Aber jetzt, wo er da war, hatte er das Gefühl, dass die fünf Millionen, die er gerade für Laura ausgegeben hatte, ausreichen würden, damit sie lächeln und sterben konnte.
Laura bemerkte nicht viele Gedanken in Marcus' Herzen. Sie schloss die Schachtel und legte sie in ihre Arme. Als sie aufblickte, fragte sie beiläufig: "Übrigens, wenn ich mich richtig erinnere, wurden Sie ins Ausland geschickt, weil Sie früher eine Familie beleidigt haben?"
Marcus erholte sich. Er presste die Lippen zusammen. "Hmm."
"Ist diese Familie ein Träumer?"
Marcus sagte wieder "nun", und seine Augen schweiften ein paar Sekunden weg, als würde er sich an die Vergangenheit erinnern: "Als ich den Träumer beleidigte, war Meng Chen dabei."
Laura verstand, und sie lächelte: "Ich sagte, wie Meng Chen die Auktion aufgab, nachdem sie dich ein paar Mal angesehen hatte. Es stellte sich heraus, dass deine anhaltende Macht nicht verschwunden ist."
"Nein", konnte Marcus sich ein Lachen nicht verkneifen. "Sie hat wahrscheinlich nur Angst vor der Familie hinter mir."
Schließlich ist der Status der Qin-Familie mindestens zwei Klassen höher als der der Träumer.
Laura war unbefangen. Sie lehnte sich vor und näherte sich ihm, halb ernst und halb scherzend: "Ich bin dazu bestimmt, zu sehen, was an diesem Tag geschah. Aber ich habe immer noch die Chance, Ihre Fähigkeiten zu schätzen.
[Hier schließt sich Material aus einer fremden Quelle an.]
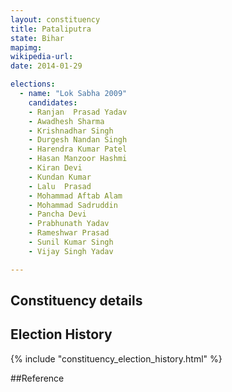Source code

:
 ```yaml
---
layout: constituency
title: Pataliputra
state: Bihar
mapimg: 
wikipedia-url: 
date: 2014-01-29

elections: 
  - name: "Lok Sabha 2009"
    candidates: 
    - Ranjan  Prasad Yadav 
    - Awadhesh Sharma 
    - Krishnadhar Singh 
    - Durgesh Nandan Singh 
    - Harendra Kumar Patel 
    - Hasan Manzoor Hashmi 
    - Kiran Devi 
    - Kundan Kumar 
    - Lalu  Prasad 
    - Mohammad Aftab Alam 
    - Mohammad Sadruddin 
    - Pancha Devi 
    - Prabhunath Yadav 
    - Rameshwar Prasad 
    - Sunil Kumar Singh 
    - Vijay Singh Yadav 

---
```

## Constituency details


## Election History
{% include "constituency_election_history.html" %}

##Reference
Lasst uns eines Tages zwei Tricks haben."
Marcus nickte und sagte mit einem Lächeln: "Natürlich, aber du solltest dich dann daran erinnern, Gnade walten zu lassen."
...
Unwillkürlich, in der zweiten Hälfte der Auktion.
Die zweite Hälfte war langweilig - zumindest für Laura, denn es waren meist Antiquitäten und Schmuck, und sie interessierte sich nicht dafür.
Schläfrig wachte sie erst auf, als Marcus sie stupste. "Was ist los?"
"Die Vase." Marcus zeigte auf die Flasche mit glasiertem Celadon, die vom Auktionator auf der Bühne vorgestellt wurde.
Laura zögerte einen Moment und schlug sich an den Kopf. "Oh, ich hätte fast die Vase für Opa Mu vergessen!"
Zu diesem Zeitpunkt beendete der Auktionator das Aufheizen des Veranstaltungsortes und rief: "Der Startpreis beträgt 200.000, los!"
"Zweihundertzwanzigtausend." Laura wollte das Schild nicht heben und den Preis erhöhen.